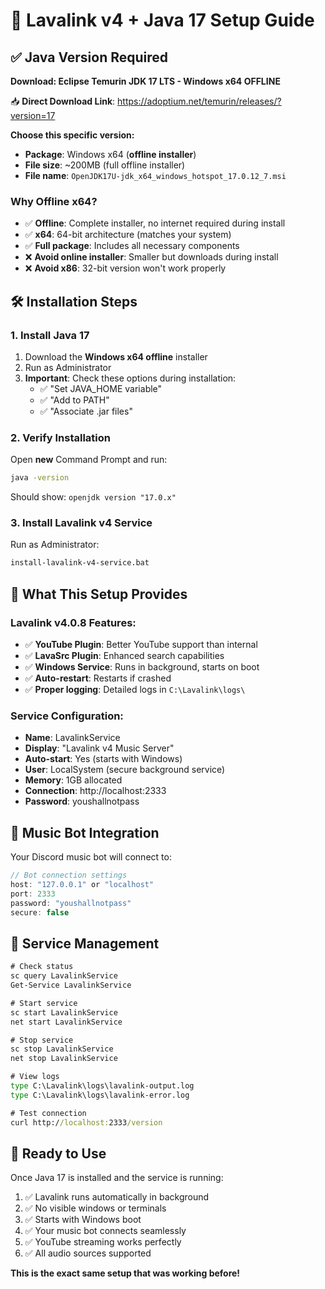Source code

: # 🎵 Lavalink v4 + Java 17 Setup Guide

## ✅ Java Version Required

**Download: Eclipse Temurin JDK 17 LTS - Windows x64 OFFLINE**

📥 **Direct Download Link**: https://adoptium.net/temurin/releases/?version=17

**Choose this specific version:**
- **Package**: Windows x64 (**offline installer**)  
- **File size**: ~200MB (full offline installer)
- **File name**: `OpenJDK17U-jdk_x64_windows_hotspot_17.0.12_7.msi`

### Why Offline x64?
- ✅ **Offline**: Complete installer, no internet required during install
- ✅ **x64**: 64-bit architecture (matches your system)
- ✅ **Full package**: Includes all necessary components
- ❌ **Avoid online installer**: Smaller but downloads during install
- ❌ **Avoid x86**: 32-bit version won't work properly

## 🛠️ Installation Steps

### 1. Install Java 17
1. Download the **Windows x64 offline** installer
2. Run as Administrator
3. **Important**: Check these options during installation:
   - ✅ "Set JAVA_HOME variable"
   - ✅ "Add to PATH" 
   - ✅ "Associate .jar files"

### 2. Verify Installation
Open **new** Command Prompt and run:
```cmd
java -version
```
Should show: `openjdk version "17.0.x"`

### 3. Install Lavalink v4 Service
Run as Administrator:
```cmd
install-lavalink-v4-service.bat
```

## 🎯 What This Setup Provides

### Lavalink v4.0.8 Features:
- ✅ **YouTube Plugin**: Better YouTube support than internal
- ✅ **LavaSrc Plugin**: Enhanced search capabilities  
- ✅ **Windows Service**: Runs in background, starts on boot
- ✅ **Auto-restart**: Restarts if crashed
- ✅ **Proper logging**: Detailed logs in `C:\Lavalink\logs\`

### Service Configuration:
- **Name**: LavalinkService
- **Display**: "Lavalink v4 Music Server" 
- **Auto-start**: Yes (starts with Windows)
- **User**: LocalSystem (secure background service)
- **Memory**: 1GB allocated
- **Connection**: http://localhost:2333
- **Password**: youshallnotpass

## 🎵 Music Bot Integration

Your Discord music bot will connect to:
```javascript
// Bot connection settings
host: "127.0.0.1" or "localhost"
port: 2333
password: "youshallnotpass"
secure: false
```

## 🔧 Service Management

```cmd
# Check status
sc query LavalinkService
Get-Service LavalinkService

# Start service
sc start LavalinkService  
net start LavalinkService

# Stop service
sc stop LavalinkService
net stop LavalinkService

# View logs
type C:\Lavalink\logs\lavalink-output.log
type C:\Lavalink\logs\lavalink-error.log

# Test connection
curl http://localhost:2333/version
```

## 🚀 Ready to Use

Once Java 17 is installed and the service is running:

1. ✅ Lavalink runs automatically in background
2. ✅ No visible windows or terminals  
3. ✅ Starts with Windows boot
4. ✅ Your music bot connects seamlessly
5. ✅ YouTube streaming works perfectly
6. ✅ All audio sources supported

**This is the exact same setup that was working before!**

• [WORK TO BE COMPLETED]: Output all of the records exactly as they appear above, but not the pictures.

• [TASK RESPONSE]:
Source code

: # 🎵 Lavalink v4 + Java 17 Setup Guide

## ✅ Java Version Required

**Download: Eclipse Temurin JDK 17 LTS - Windows x64 OFFLINE**

📥 **Direct Download Link**: https://adoptium.net/temurin/releases/?version=17

**Choose this specific version:**
- **Package**: Windows x64 (**offline installer**)  
- **File size**: ~200MB (full offline installer)
- **File name**: `OpenJDK17U-jdk_x64_windows_hotspot_17.0.12_7.msi`

### Why Offline x64?
- ✅ **Offline**: Complete installer, no internet required during install
- ✅ **x64**: 64-bit architecture (matches your system)
- ✅ **Full package**: Includes all necessary components
- ❌ **Avoid online installer**: Smaller but downloads during install
- ❌ **Avoid x86**: 32-bit version won't work properly

## 🛠️ Installation Steps

### 1. Install Java 17
1. Download the **Windows x64 offline** installer
2. Run as Administrator
3. **Important**: Check these options during installation:
   - ✅ "Set JAVA_HOME variable"
   - ✅ "Add to PATH" 
   - ✅ "Associate .jar files"

### 2. Verify Installation
Open **new** Command Prompt and run:
```cmd
java -version
```
Should show: `openjdk version "17.0.x"`

### 3. Install Lavalink v4 Service
Run as Administrator:
```cmd
install-lavalink-v4-service.bat
```

## 🎯 What This Setup Provides

### Lavalink v4.0.8 Features:
- ✅ **YouTube Plugin**: Better YouTube support than internal
- ✅ **LavaSrc Plugin**: Enhanced search capabilities  
- ✅ **Windows Service**: Runs in background, starts on boot
- ✅ **Auto-restart**: Restarts if crashed
- ✅ **Proper logging**: Detailed logs in `C:\Lavalink\logs\`

### Service Configuration:
- **Name**: LavalinkService
- **Display**: "Lavalink v4 Music Server" 
- **Auto-start**: Yes (starts with Windows)
- **User**: LocalSystem (secure background service)
- **Memory**: 1GB allocated
- **Connection**: http://localhost:2333
- **Password**: youshallnotpass

## 🎵 Music Bot Integration

Your Discord music bot will connect to:
```javascript
// Bot connection settings
host: "127.0.0.1" or "localhost"
port: 2333
password: "youshallnotpass"
secure: false
```

## 🔧 Service Management

```cmd
# Check status
sc query LavalinkService
Get-Service LavalinkService

# Start service
sc start LavalinkService  
net start LavalinkService

# Stop service
sc stop LavalinkService
net stop LavalinkService

# View logs
type C:\Lavalink\logs\lavalink-output.log
type C:\Lavalink\logs\lavalink-error.log

# Test connection
curl http://localhost:2333/version
```

## 🚀 Ready to Use

Once Java 17 is installed and the service is running:

1. ✅ Lavalink runs automatically in background
2. ✅ No visible windows or terminals  
3. ✅ Starts with Windows boot
4. ✅ Your music bot connects seamlessly
5. ✅ YouTube streaming works perfectly
6. ✅ All audio sources supported

**This is the exact same setup that was working before!**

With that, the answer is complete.